連日報道されるニュースをみて、ウィルスがこれほど恐ろしいものかと、日本で、世界で、刻々とエスカレートとしていく事態に日々驚いております。 1月初旬、中国の武漢で原因不明の肺炎が発生しているらしいとの報道をはじめて目にしたとき、これほどまで大きく世界が巻き込まれることを予測できた人はどれほどいたでしょうか。無症状で感染させるというウィルスの巧みな戦略により、ウィルスはたちまち宿主を世界に拡大させ、わたしたちの生活を一変させてしまいました。

身近なところでは、仕事ができない、遊びに出られない、家族や友人に会えないといったプライベートな、しかし世界人口がほぼ同様に経験している大きな変化があります。 半径を広げてみると、疫学と経済学の原理が鋭く対立し、社会のマネージメント能力がギリギリと試されています。グローバル経済のあり方、民主主義のあり方、国家協調のあり方といった、社会の根本問題がきびしく問いなおされているのです。

感染症のパンデミックというものは、歴史をふりかえると、これまでも人間社会を大きく変化させてきたようです。とくに中世にヨーロッパで猛威を振るったペストは、封建制度を解体し、また教会の権威を失墜させ、それまでとは全く異なる「近代社会」を生み出すことに寄与したという説があります(山本 2016)。すなわち、わたしたちがよく知る、民主主義・資本主義を基礎とする「近代社会」は、ペストによって、あるいはそれを一つのきっかけとして生み出された「ポストペスト」の世界ということになります。

ペストの歴史分析について、わたしは「へえ、ほう」と聞き入るしか能がありません。し かし、コロナがいま時代を揺り動かしていることについては、変化への胎動を肌で感じています。


たとえばテレワーク。「働き方改革」と言われて久しいですが、その進捗は亀の歩みでした。しかし、新型コロナウィルスの登場により、ほんの1~2か月で、社会全体が一気にテレワーク仕様にバージョンアップしてしまいました。面倒だろうと、お金がかかろうと、仕事効率が下がろうと、多くの個人や組織がテレワークを採用せざるを得ない状況に迫られたからです。「ポストコロナ」の世界では、再び通勤ワークが復活するでしょう。それでも、育児や介護のために、あるいは通勤ラッシュ解消のために、その他多様な働き方を実現するために、テレワークを活用する可能性が大いに開けたのです。

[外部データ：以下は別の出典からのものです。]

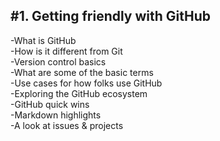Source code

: ## #1. Getting friendly with GitHub

-What is GitHub  
-How is it different from Git  
-Version control basics  
-What are some of the basic terms  
-Use cases for how folks use GitHub  
-Exploring the GitHub ecosystem  
-GitHub quick wins  
-Markdown highlights  
-A look at issues & projects  
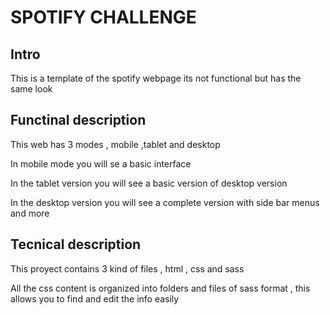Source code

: # SPOTIFY CHALLENGE

## Intro

This is a template of the spotify webpage its  not functional but has the same look

## Functinal description

This web has 3 modes , mobile ,tablet and desktop

In mobile mode you will se a basic interface

In the tablet version you will see a basic version of desktop version 

In the desktop version you will see a complete version with side bar menus and more

## Tecnical description

This proyect contains 3 kind of files , html , css and sass

All the css content is organized into folders and files of sass format , this allows you
to find and edit the info easily

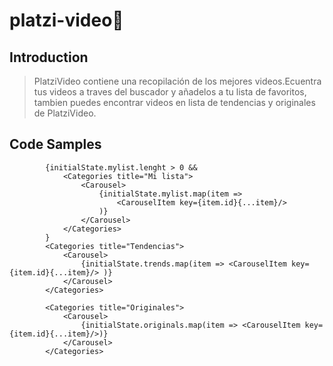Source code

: # platzi-video🎥
## 

## Introduction

> PlatziVideo contiene una recopilación de los mejores videos.Ecuentra tus videos a traves del buscador y añadelos a tu lista de favoritos, tambien puedes encontrar videos en lista de tendencias y originales de PlatziVideo.

## Code Samples

> <Searchh />
            {initialState.mylist.lenght > 0 &&
                <Categories title="Mi lista">
                    <Carousel>
                        {initialState.mylist.map(item =>
                            <CarouselItem key={item.id}{...item}/>
                        )}
                    </Carousel>
                </Categories>
            }
            <Categories title="Tendencias">
                <Carousel>
                    {initialState.trends.map(item => <CarouselItem key={item.id}{...item}/> )}
                </Carousel>
            </Categories>

            <Categories title="Originales">
                <Carousel>
                    {initialState.originals.map(item => <CarouselItem key={item.id}{...item}/>)}
                </Carousel>
            </Categories>
   




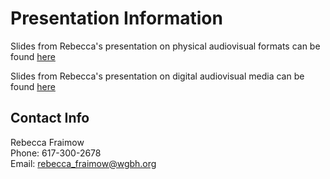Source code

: # Presentation Information

Slides from Rebecca's presentation on physical audiovisual formats can be found [here](https://drive.google.com/open?id=0Bwm23BLk__-NZ1JyeDMyZ20yWE0)

Slides from Rebecca's presentation on digital audiovisual media can be found [here](https://drive.google.com/open?id=0Bwm23BLk__-NcnhRTlRZRUdvdGc)


## Contact Info

Rebecca Fraimow  
Phone: 617-300-2678  
Email: rebecca_fraimow@wgbh.org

ポストコロナの世界についてさらに想像してみるならば、個人的には持続可能な社会への変革が加速すると予想しています。コロナ以前からも、とくに1970年代以降、環境的制約による「近代社会」の限界は認識されてきました。人間至上主義、大量生産大量消費、右肩上がりの経済成長、そういった近代化の歪みをいかに調整できるのか、持続可能な社会がいかに可能なのか、これまでも長く議論されてきました。

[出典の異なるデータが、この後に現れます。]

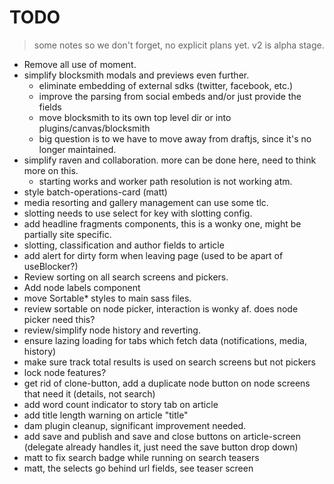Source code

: # TODO

> some notes so we don't forget, no explicit plans yet.  v2 is alpha stage.

* Remove all use of moment.
* simplify blocksmith modals and previews even further.
  * eliminate embedding of external sdks (twitter, facebook, etc.)
  * improve the parsing from social embeds and/or just provide the fields
  * move blocksmith to its own top level dir or into plugins/canvas/blocksmith
  * big question is to we have to move away from draftjs, since it's no longer maintained.
* simplify raven and collaboration.  more can be done here, need to think more on this.
  * starting works and worker path resolution is not working atm.
* style batch-operations-card (matt)
* media resorting and gallery management can use some tlc.
* slotting needs to use select for key with slotting config.
* add headline fragments components, this is a wonky one, might be partially site specific.
* slotting, classification and author fields to article
* add alert for dirty form when leaving page (used to be apart of useBlocker?)
* Review sorting on all search screens and pickers.
* Add node labels component
* move Sortable* styles to main sass files.
* review sortable on node picker, interaction is wonky af.  does node picker need this?
* review/simplify node history and reverting.
* ensure lazing loading for tabs which fetch data (notifications, media, history)
* make sure track total results is used on search screens but not pickers
* lock node features?
* get rid of clone-button, add a duplicate node button on node screens that need it (details, not search)
* add word count indicator to story tab on article
* add title length warning on article "title"
* dam plugin cleanup, significant improvement needed.
* add save and publish and save and close buttons on article-screen (delegate already handles it, just need the save button drop down)
* matt to fix search badge while running on search teasers
* matt, the selects go behind url fields, see teaser screen

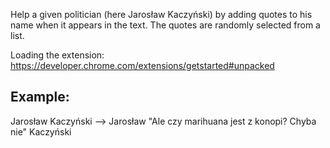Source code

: Help a given politician (here Jarosław Kaczyński) by adding quotes to his name when it appears in the text. The quotes are randomly selected from a list.

Loading the extension: https://developer.chrome.com/extensions/getstarted#unpacked

## Example:

Jarosław Kaczyński --> Jarosław "Ale czy marihuana jest z konopi? Chyba nie" Kaczyński  

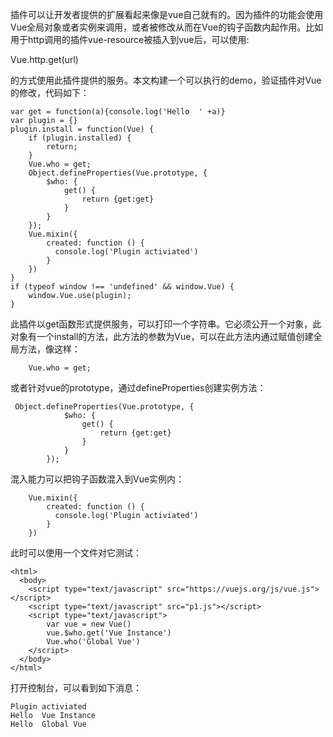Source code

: 插件可以让开发者提供的扩展看起来像是vue自己就有的。因为插件的功能会使用Vue全局对象或者实例来调用，或者被修改从而在Vue的钩子函数内起作用。比如用于http调用的插件vue-resource被插入到vue后，可以使用:

   Vue.http.get(url)

的方式使用此插件提供的服务。本文构建一个可以执行的demo，验证插件对Vue的修改，代码如下：


    var get = function(a){console.log('Hello  ' +a)}
    var plugin = {}
    plugin.install = function(Vue) {
        if (plugin.installed) {
            return;
        }
        Vue.who = get;
        Object.defineProperties(Vue.prototype, {
            $who: {
                get() {
                    return {get:get}
                }
            }
        });
        Vue.mixin({
            created: function () {
              console.log('Plugin activiated')
            }        
        })    
    }
    if (typeof window !== 'undefined' && window.Vue) {
        window.Vue.use(plugin);
    }
    
此插件以get函数形式提供服务，可以打印一个字符串。它必须公开一个对象，此对象有一个install的方法，此方法的参数为Vue，可以在此方法内通过赋值创建全局方法，像这样：

        Vue.who = get;
或者针对vue的prototype，通过defineProperties创建实例方法：

     Object.defineProperties(Vue.prototype, {
                $who: {
                    get() {
                        return {get:get}
                    }
                }
            });
混入能力可以把钩子函数混入到Vue实例内：

        Vue.mixin({
            created: function () {
              console.log('Plugin activiated')
            }        
        })
此时可以使用一个文件对它测试：
    
    <html>
      <body>
        <script type="text/javascript" src="https://vuejs.org/js/vue.js"></script>
        <script type="text/javascript" src="p1.js"></script>
        <script type="text/javascript">
        	var vue = new Vue()
        	vue.$who.get('Vue Instance')
        	Vue.who('Global Vue')
        </script>
      </body>
    </html>
    
打开控制台，可以看到如下消息：

    Plugin activiated
    Hello  Vue Instance
    Hello  Global Vue
    
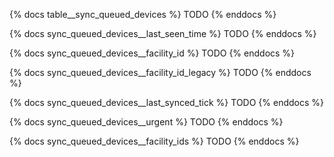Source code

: {% docs table__sync_queued_devices %}
TODO
{% enddocs %}

{% docs sync_queued_devices__last_seen_time %}
TODO
{% enddocs %}

{% docs sync_queued_devices__facility_id %}
TODO
{% enddocs %}

{% docs sync_queued_devices__facility_id_legacy %}
TODO
{% enddocs %}

{% docs sync_queued_devices__last_synced_tick %}
TODO
{% enddocs %}

{% docs sync_queued_devices__urgent %}
TODO
{% enddocs %}

{% docs sync_queued_devices__facility_ids %}
TODO
{% enddocs %}
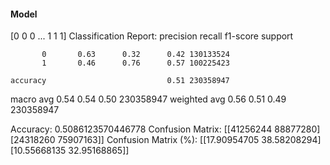 #### Model
[0 0 0 ... 1 1 1]
Classification Report:
              precision    recall  f1-score   support

           0       0.63      0.32      0.42 130133524
           1       0.46      0.76      0.57 100225423

    accuracy                           0.51 230358947
   macro avg       0.54      0.54      0.50 230358947
weighted avg       0.56      0.51      0.49 230358947

Accuracy: 0.5086123570446778
Confusion Matrix:
[[41256244 88877280]
 [24318260 75907163]]
Confusion Matrix (%):
[[17.90954705 38.58208294]
 [10.55668135 32.95168865]]
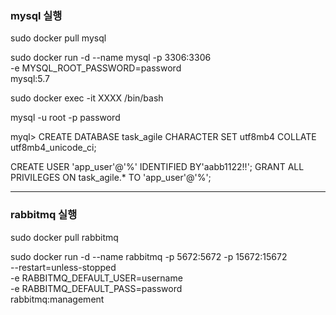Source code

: ### mysql 실행
sudo docker pull mysql

sudo docker run -d --name mysql -p 3306:3306  \
-e MYSQL_ROOT_PASSWORD=password \
mysql:5.7

sudo docker exec -it XXXX /bin/bash

mysql -u root -p
password

myql>
CREATE DATABASE task_agile CHARACTER SET utf8mb4 COLLATE utf8mb4_unicode_ci;

CREATE USER 'app_user'@'%' IDENTIFIED BY'aabb1122!!';
GRANT ALL PRIVILEGES ON task_agile.* TO 'app_user'@'%';


---
### rabbitmq 실행

sudo docker pull rabbitmq

sudo docker run -d --name rabbitmq -p 5672:5672 -p 15672:15672 \
--restart=unless-stopped \
-e RABBITMQ_DEFAULT_USER=username \
-e RABBITMQ_DEFAULT_PASS=password \
rabbitmq:management

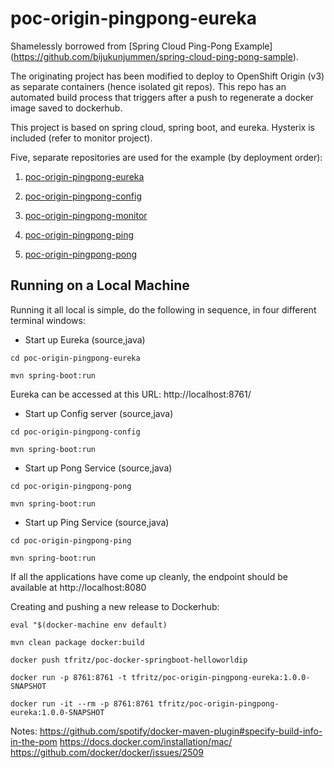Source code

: # poc-origin-pingpong-eureka

Shamelessly borrowed from [Spring Cloud Ping-Pong Example] (https://github.com/bijukunjummen/spring-cloud-ping-pong-sample).

The originating project has been modified to deploy to OpenShift Origin (v3) as separate containers (hence isolated git repos).  This repo has an automated build process that triggers after a push to regenerate a docker image saved to dockerhub.

This project is based on spring cloud, spring boot, and eureka.  Hysterix is included (refer to monitor project).

Five, separate repositories are used for the example (by deployment order):

1. [poc-origin-pingpong-eureka](https://github.com/todd-fritz/poc-origin-pingpong-eureka)

2. [poc-origin-pingpong-config](https://github.com/todd-fritz/poc-origin-pingpong-config)

3. [poc-origin-pingpong-monitor](https://github.com/todd-fritz/poc-origin-pingpong-monitor)

4. [poc-origin-pingpong-ping](https://github.com/todd-fritz/poc-origin-pingpong-ping)

5. [poc-origin-pingpong-pong](https://github.com/todd-fritz/poc-origin-pingpong-pong)


## Running on a Local Machine
Running it all local is simple, do the following in sequence, in four different terminal windows:

* Start up Eureka (source,java)

`cd poc-origin-pingpong-eureka`

`mvn spring-boot:run`

  Eureka can be accessed at this URL:  http://localhost:8761/

* Start up Config server (source,java)

`cd poc-origin-pingpong-config`

`mvn spring-boot:run`

* Start up Pong Service (source,java)

`cd poc-origin-pingpong-pong`

`mvn spring-boot:run`

* Start up Ping Service (source,java)

`cd poc-origin-pingpong-ping`

`mvn spring-boot:run`


If all the applications have come up cleanly, the endpoint should be available at http://localhost:8080

Creating and pushing a new release to Dockerhub:

`eval "$(docker-machine env default)`

`mvn clean package docker:build`

`docker push tfritz/poc-docker-springboot-helloworldip`

`docker run -p 8761:8761 -t tfritz/poc-origin-pingpong-eureka:1.0.0-SNAPSHOT`

`docker run -it --rm -p 8761:8761 tfritz/poc-origin-pingpong-eureka:1.0.0-SNAPSHOT`


Notes:
https://github.com/spotify/docker-maven-plugin#specify-build-info-in-the-pom
https://docs.docker.com/installation/mac/
https://github.com/docker/docker/issues/2509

しかし「大人は何もやっていない、ハウデアユー」と高校生に一蹴されてしまうほど、たしかにわれわれの社会は抜本的な変革を起こしてこられなかった(そういうグレタさんも、清潔な服を着て、明日の食べ物の心配がなく、十分な教育を受け、自由に意見を表明できる、近代化の恩恵を多分に受けた先進国の住人です。なので、ハウデアアスが正解ですね)。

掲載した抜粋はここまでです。